Your objective: Among the entries below, count the lines with "nomi" in them and state the total without comment.

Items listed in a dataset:
__________________________________________________

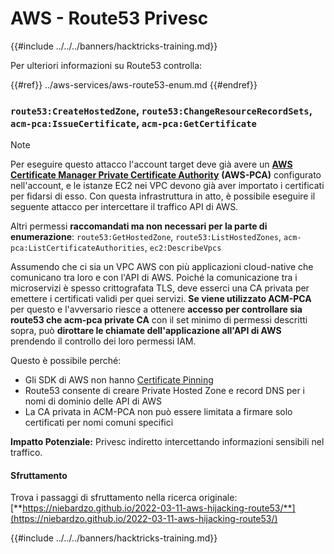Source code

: # AWS - Route53 Privesc

{{#include ../../../banners/hacktricks-training.md}}

Per ulteriori informazioni su Route53 controlla:

{{#ref}}
../aws-services/aws-route53-enum.md
{{#endref}}

### `route53:CreateHostedZone`, `route53:ChangeResourceRecordSets`, `acm-pca:IssueCertificate`, `acm-pca:GetCertificate`

> [!NOTE]
> Per eseguire questo attacco l'account target deve già avere un [**AWS Certificate Manager Private Certificate Authority**](https://aws.amazon.com/certificate-manager/private-certificate-authority/) **(AWS-PCA)** configurato nell'account, e le istanze EC2 nei VPC devono già aver importato i certificati per fidarsi di esso. Con questa infrastruttura in atto, è possibile eseguire il seguente attacco per intercettare il traffico API di AWS.

Altri permessi **raccomandati ma non necessari per la parte di enumerazione**: `route53:GetHostedZone`, `route53:ListHostedZones`, `acm-pca:ListCertificateAuthorities`, `ec2:DescribeVpcs`

Assumendo che ci sia un VPC AWS con più applicazioni cloud-native che comunicano tra loro e con l'API di AWS. Poiché la comunicazione tra i microservizi è spesso crittografata TLS, deve esserci una CA privata per emettere i certificati validi per quei servizi. **Se viene utilizzato ACM-PCA** per questo e l'avversario riesce a ottenere **accesso per controllare sia route53 che acm-pca private CA** con il set minimo di permessi descritti sopra, può **dirottare le chiamate dell'applicazione all'API di AWS** prendendo il controllo dei loro permessi IAM.

Questo è possibile perché:

- Gli SDK di AWS non hanno [Certificate Pinning](https://www.digicert.com/blog/certificate-pinning-what-is-certificate-pinning)
- Route53 consente di creare Private Hosted Zone e record DNS per i nomi di dominio delle API di AWS
- La CA privata in ACM-PCA non può essere limitata a firmare solo certificati per nomi comuni specifici

**Impatto Potenziale:** Privesc indiretto intercettando informazioni sensibili nel traffico.

#### Sfruttamento <a href="#discovery" id="discovery"></a>

Trova i passaggi di sfruttamento nella ricerca originale: [**https://niebardzo.github.io/2022-03-11-aws-hijacking-route53/**](https://niebardzo.github.io/2022-03-11-aws-hijacking-route53/)

{{#include ../../../banners/hacktricks-training.md}}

__________________________________________________

Exercise answer: 2